|01-20-2021, 06:40 PM||#1 (permalink)|
Join Date: May 2020
When seventies rock (spelled RAWK) comes to mind, history tends to favor certain acts over others. Aerosmith, ZZ Top, Alice Cooper, and Lynyrd Skynyrd tend to be the most celebrated and tend to get the most play on classic rock radio. But a definitive band in the crystallizing and development of seventies hard rock was Thin Lizzy. Fronted by bassist, lead vocalist and principal songwriter Phil Lynot, Thin Lizzy wrote songs about gangs, the cruelties and difficulties of love, having a good time, and making your own way in an uncaring environment.
Jailbreak is often heralded as their quintessential release and showcases Lynot's prowess as a lyricist in particular. A song like "Angel from the Coast" is a perfect example of this. Lynot's ability to throw together lines like:
"The sacred heart is bleeding
Go tell the Holy Ghost
That the junkie is still cheating
To get the thing he needs the most"
Also on display is the perfection of the dual guitar attack of Scott Gorham and Brian Downey whose riffs are as memorable as they are technically dazzling. Their playing is so tight and controlled and the crunch of their amps is rough enough to send chills up spines and produced enough to sing as sweet as birds. Arguably, they are a important influence (alongside KISS) on NWOBHM (New Wave of British Heavy Metal) acts Judas Priest and Iron Maiden whose similar approach to guitar music has influenced everything from thrash to death to pop metal such as Journey and Motley Crue.
Album Rating: 5/5 for genre significance, overall quality, songcraft, musicianship, musical influence, and in comparison to more popular acts (I take this over most Aerosmith and Kiss albums any day, nevermind Journey whose appeal I will never understand except maybe as a bad joke).
1) Jailbreak: Opens the album with a screaming guitar surrounded by a wave of crashing cymbals meant to imitate police sirens. The noise dies down to reveal the onslaught of crunchy power chords and a lone figure telling us the story of he and his mates escape from prison. Excellent musical dynamics at the escape scene.

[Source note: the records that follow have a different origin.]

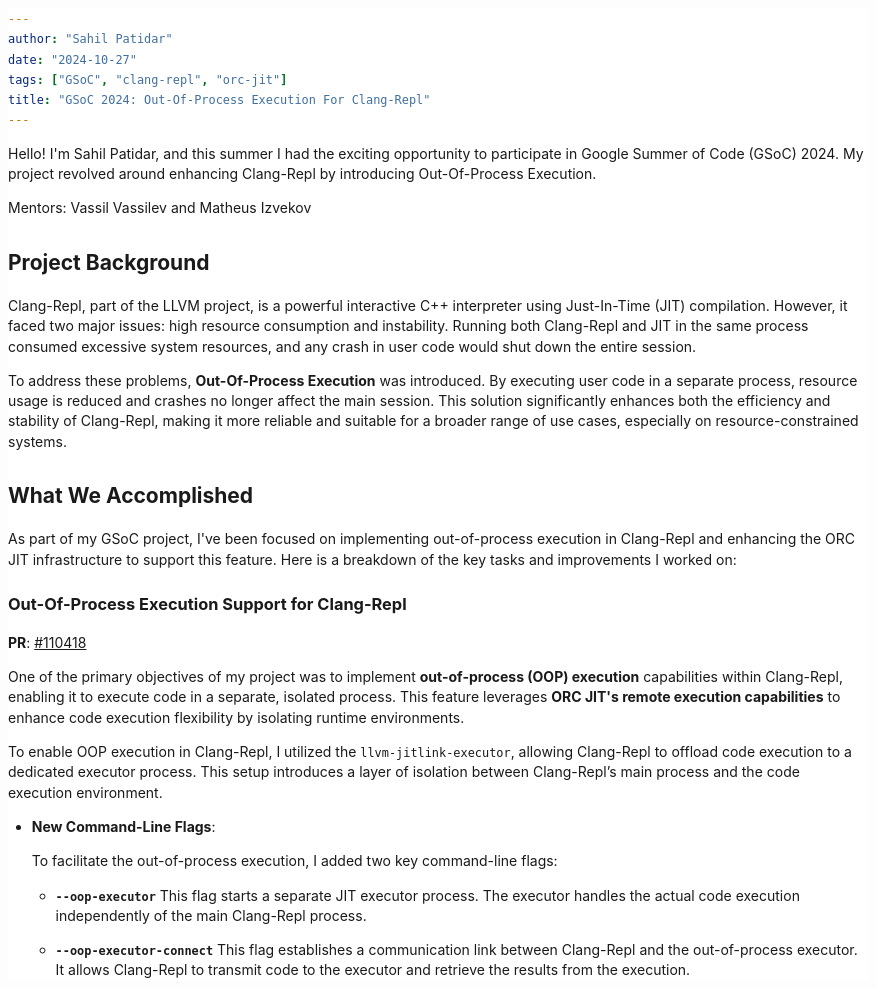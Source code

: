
 ```yaml
---
author: "Sahil Patidar"
date: "2024-10-27"
tags: ["GSoC", "clang-repl", "orc-jit"]
title: "GSoC 2024: Out-Of-Process Execution For Clang-Repl"
---
```


Hello! I'm Sahil Patidar, and this summer I had the exciting opportunity to
participate in Google Summer of Code (GSoC) 2024. My project revolved around
enhancing Clang-Repl by introducing Out-Of-Process Execution.

Mentors: Vassil Vassilev and Matheus Izvekov

## Project Background

Clang-Repl, part of the LLVM project, is a powerful interactive C++ interpreter using Just-In-Time (JIT) compilation. However, it faced two major issues: high resource consumption and instability. Running both Clang-Repl and JIT in the same process consumed excessive system resources, and any crash in user code would shut down the entire session.

To address these problems, **Out-Of-Process Execution** was introduced. By executing user code in a separate process, resource usage is reduced and crashes no longer affect the main session. This solution significantly enhances both the efficiency and stability of Clang-Repl, making it more reliable and suitable for a broader range of use cases, especially on resource-constrained systems.

## What We Accomplished

As part of my GSoC project, I've been focused on implementing out-of-process execution in Clang-Repl and enhancing the ORC JIT infrastructure to support this feature. Here is a breakdown of the key tasks and improvements I worked on:

### Out-Of-Process Execution Support for Clang-Repl

**PR**: [#110418](https://github.com/llvm/llvm-project/pull/110418)

One of the primary objectives of my project was to implement **out-of-process (OOP) execution** capabilities within Clang-Repl, enabling it to execute code in a separate, isolated process. This feature leverages **ORC JIT's remote execution capabilities** to enhance code execution flexibility by isolating runtime environments.

To enable OOP execution in Clang-Repl, I utilized the `llvm-jitlink-executor`, allowing Clang-Repl to offload code execution to a dedicated executor process. This setup introduces a layer of isolation between Clang-Repl’s main process and the code execution environment.

- **New Command-Line Flags**:

   To facilitate the out-of-process execution, I added two key command-line flags:

   - **`--oop-executor`**
      This flag starts a separate JIT executor process. The executor handles the actual code execution independently of the main Clang-Repl process.

   - **`--oop-executor-connect`**
      This flag establishes a communication link between Clang-Repl and the out-of-process executor. It allows Clang-Repl to transmit code to the executor and retrieve the results from the execution.
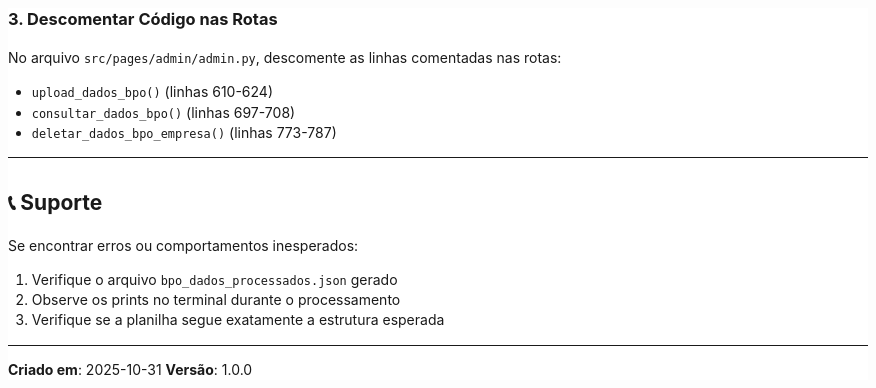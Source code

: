 ### 3. Descomentar Código nas Rotas

No arquivo `src/pages/admin/admin.py`, descomente as linhas comentadas nas rotas:
- `upload_dados_bpo()` (linhas 610-624)
- `consultar_dados_bpo()` (linhas 697-708)
- `deletar_dados_bpo_empresa()` (linhas 773-787)

---

## 📞 Suporte

Se encontrar erros ou comportamentos inesperados:

1. Verifique o arquivo `bpo_dados_processados.json` gerado
2. Observe os prints no terminal durante o processamento
3. Verifique se a planilha segue exatamente a estrutura esperada

---

**Criado em**: 2025-10-31
**Versão**: 1.0.0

2) Angel from the Coast: Steely Dan-esque concrete jungle story about the seediest limits of city life and the religious journey that survival becomes because of it. Oh and Femme Fatales. There are those too.
3) The Boys are Back in Town: The biggest song on the album. The best remembered riff off the album. It was used in the commercials for Toy Story 2 back in the day (I guess Woody and Buzz were the boys in question). Excellent guitar solo. It's about the triumphant return of some "good-ol'-boys" to some (one assumes) small town where they were the principal gossip (and trouble) makers.
4) Cowboy Song: My personal favorite and another of their radio songs. About a lone figure roaming the south, roaming the countryside looking for a place to happen (to quote the Tragically Hip). Begins with an atmospheric camp-fire setting with a harmonica and country guitar softly playing in the background with the slow and so carefully timed introduction of the greatest descending minor third guitar riff you will ever hear. Contains not one but two gorgeous guitar solos that were so intricately engineered (they had to have been) but seemingly mimicable that you will be discouraged and motivated at the same time.